When a friend, who was also originally from Kosice, wrote to her from the United States in the mid 1990s that Laszlo Csatáry had been found alive in Canada, Mrs. Erlich wrote back from her home in Israel, relating how she encountered Csatáry when her family was forced from their home into the ghetto.

“We had to put the most necessary articles on a cart and wait until Csatáry went through all the Jewish homes in our street. My father put a small table on top of the cart. When Csatáry asked him, ‘What is this?’ my father answered, ‘I will need it to study.’

“‘Do you want to furnish luxury apartments in the ghetto?’ Csatáry replied, ‘Take it out immediately, because [otherwise] I’ll throw out the whole cart.’”

Mrs. Ehrlich recounts that they spent the next few weeks in the ghetto.

“One morning, gendarmes appeared, shouted and chased us into the street, giving us hardly any time to take the most important items with us. In one apartment there were only women, and one of the girls put all the family’s things into a big backpack, also the kids’ things. She could barely fit through the gate, so one of the gendarmes hit her on the back; she fell onto the street and all of her things scattered. It was a terrible sight, and that was the last straw.

“Together with my sibling we started to shout: ‘Murderers, aren’t you afraid of retaliation?’

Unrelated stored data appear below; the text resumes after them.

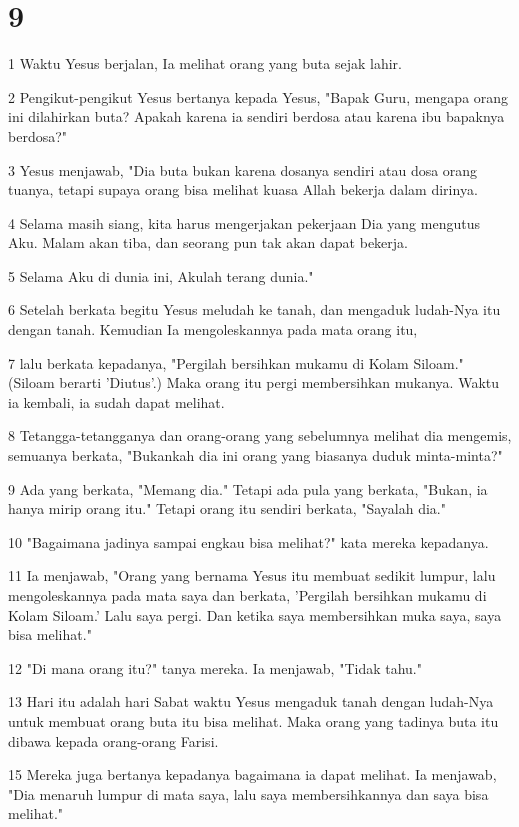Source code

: \chapter{9}

\par 1 Waktu Yesus berjalan, Ia melihat orang yang buta sejak lahir.
\par 2 Pengikut-pengikut Yesus bertanya kepada Yesus, "Bapak Guru, mengapa orang ini dilahirkan buta? Apakah karena ia sendiri berdosa atau karena ibu bapaknya berdosa?"
\par 3 Yesus menjawab, "Dia buta bukan karena dosanya sendiri atau dosa orang tuanya, tetapi supaya orang bisa melihat kuasa Allah bekerja dalam dirinya.
\par 4 Selama masih siang, kita harus mengerjakan pekerjaan Dia yang mengutus Aku. Malam akan tiba, dan seorang pun tak akan dapat bekerja.
\par 5 Selama Aku di dunia ini, Akulah terang dunia."
\par 6 Setelah berkata begitu Yesus meludah ke tanah, dan mengaduk ludah-Nya itu dengan tanah. Kemudian Ia mengoleskannya pada mata orang itu,
\par 7 lalu berkata kepadanya, "Pergilah bersihkan mukamu di Kolam Siloam." (Siloam berarti 'Diutus'.) Maka orang itu pergi membersihkan mukanya. Waktu ia kembali, ia sudah dapat melihat.
\par 8 Tetangga-tetangganya dan orang-orang yang sebelumnya melihat dia mengemis, semuanya berkata, "Bukankah dia ini orang yang biasanya duduk minta-minta?"
\par 9 Ada yang berkata, "Memang dia." Tetapi ada pula yang berkata, "Bukan, ia hanya mirip orang itu." Tetapi orang itu sendiri berkata, "Sayalah dia."
\par 10 "Bagaimana jadinya sampai engkau bisa melihat?" kata mereka kepadanya.
\par 11 Ia menjawab, "Orang yang bernama Yesus itu membuat sedikit lumpur, lalu mengoleskannya pada mata saya dan berkata, 'Pergilah bersihkan mukamu di Kolam Siloam.' Lalu saya pergi. Dan ketika saya membersihkan muka saya, saya bisa melihat."
\par 12 "Di mana orang itu?" tanya mereka. Ia menjawab, "Tidak tahu."
\par 13 Hari itu adalah hari Sabat waktu Yesus mengaduk tanah dengan ludah-Nya untuk membuat orang buta itu bisa melihat. Maka orang yang tadinya buta itu dibawa kepada orang-orang Farisi.
\par 15 Mereka juga bertanya kepadanya bagaimana ia dapat melihat. Ia menjawab, "Dia menaruh lumpur di mata saya, lalu saya membersihkannya dan saya bisa melihat."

“Immediately a high-ranking gendarme appeared and screamed, ‘How dare you open your mouths?’

“They took us and my mother to the ghetto command, where they immediately hit us in the face with their fists and screamed, ‘Just wait, Csatáry will be here soon.’

“After a while he arrived wearing an elegant Hungarian officer’s uniform, pointed at us with his riding switch, and said, ‘Who are these?’

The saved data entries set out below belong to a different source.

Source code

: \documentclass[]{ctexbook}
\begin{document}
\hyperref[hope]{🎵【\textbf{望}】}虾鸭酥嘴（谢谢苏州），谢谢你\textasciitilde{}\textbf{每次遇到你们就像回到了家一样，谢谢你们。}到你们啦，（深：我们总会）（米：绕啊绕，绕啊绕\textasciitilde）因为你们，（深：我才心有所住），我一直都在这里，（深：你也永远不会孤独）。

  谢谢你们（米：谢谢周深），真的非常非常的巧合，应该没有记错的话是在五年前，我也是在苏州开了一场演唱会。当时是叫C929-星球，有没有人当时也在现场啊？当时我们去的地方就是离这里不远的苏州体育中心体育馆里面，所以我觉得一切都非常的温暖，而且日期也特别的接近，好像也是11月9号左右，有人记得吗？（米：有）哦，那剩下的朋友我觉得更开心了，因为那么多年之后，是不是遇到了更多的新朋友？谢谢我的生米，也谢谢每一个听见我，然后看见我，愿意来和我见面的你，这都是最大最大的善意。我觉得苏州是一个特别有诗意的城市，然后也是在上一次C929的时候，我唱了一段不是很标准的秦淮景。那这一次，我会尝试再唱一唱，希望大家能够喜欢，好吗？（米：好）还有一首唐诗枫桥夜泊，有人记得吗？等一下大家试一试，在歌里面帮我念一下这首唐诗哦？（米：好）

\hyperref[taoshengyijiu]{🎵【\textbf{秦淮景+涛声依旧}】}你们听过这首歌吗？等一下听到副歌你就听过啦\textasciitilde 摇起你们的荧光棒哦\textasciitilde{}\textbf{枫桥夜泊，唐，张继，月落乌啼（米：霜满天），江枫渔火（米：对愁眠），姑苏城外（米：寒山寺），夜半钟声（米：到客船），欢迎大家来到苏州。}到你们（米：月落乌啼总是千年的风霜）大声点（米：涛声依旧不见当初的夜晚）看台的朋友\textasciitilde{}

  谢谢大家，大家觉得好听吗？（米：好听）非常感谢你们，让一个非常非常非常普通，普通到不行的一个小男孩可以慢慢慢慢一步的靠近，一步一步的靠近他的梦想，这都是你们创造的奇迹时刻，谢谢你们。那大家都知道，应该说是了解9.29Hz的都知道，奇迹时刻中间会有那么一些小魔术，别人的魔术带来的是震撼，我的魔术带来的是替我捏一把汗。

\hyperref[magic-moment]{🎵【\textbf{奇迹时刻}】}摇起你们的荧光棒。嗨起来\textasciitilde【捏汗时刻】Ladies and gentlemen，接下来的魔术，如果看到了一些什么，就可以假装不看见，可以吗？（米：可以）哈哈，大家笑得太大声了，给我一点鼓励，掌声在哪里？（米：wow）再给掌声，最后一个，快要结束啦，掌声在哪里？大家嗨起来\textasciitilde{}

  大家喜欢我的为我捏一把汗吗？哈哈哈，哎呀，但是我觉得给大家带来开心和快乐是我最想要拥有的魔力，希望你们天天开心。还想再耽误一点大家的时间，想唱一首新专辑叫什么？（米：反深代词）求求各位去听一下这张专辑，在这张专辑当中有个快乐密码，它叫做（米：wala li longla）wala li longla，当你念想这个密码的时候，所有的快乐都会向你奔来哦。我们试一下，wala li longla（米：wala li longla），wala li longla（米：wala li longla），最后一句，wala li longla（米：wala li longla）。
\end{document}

“‘They mouthed off, they said there will be retaliation,’ one of the henchmen said.

“After a long silence he asked Csatáry what should happen to us.

“‘Give them something to retaliate for,’ Csatáry said.

“‘How many strikes?’ the henchman asked.

“‘Don’t count,’ Csatáry replied.

“They hit us with whips, belts and sticks,” Mrs. Ehrlich continues in her letter, “so that even in Auschwitz … we were asked where we got these black and [blue marks.]”

She recounts that they were then searched, during which Csatáry’s men found the Aryan papers they had hidden in their shoes.

“Then they took us to a dark cellar where there were other people already bound hand and foot. They bound us hand and foot, too, together with my mother…  We were ‘sitting’ stooped in this way for hours; then the henchmen came in and untied the ropes, and we went up to the street with difficulty, where the [population of the] ghetto was already lined up.”

Csatary was sentenced to death in absentia in Czechoslovakia in 1948 for similar war crimes. Last month, a Budapest court suspended the case against him because of double jeopardy, as the charges filed by Hungarian prosecutors were similar to those in his 1948 conviction. Hungarian prosecutors appealed the decision and a ruling was pending.

Slovakia recently changed the 1948 conviction to life in prison — the death sentence is banned in the European Union — and was considering an extradition request for Csatary.

Csatary’s case and his whereabouts were revealed in 2012 by the Simon Wiesenthal Center.

In 1949, Csatary arrived in the Canadian province of Nova Scotia, became a Canadian citizen in 1955, and worked as an art dealer in Montreal. He left Canada in 1997, after it was discovered that he had lied about his Nazi-era past to obtain citizenship, and authorities were close to deciding his fate in a deportation hearing.

Efraim Zuroff, director of the Simon Wiesenthal Center’s Jerusalem office, said it is “deeply disappointed” in Csatary’s death ahead of his possible trial in Hungary, and said the case cast doubts on Hungary’s commitment to punishing war criminals.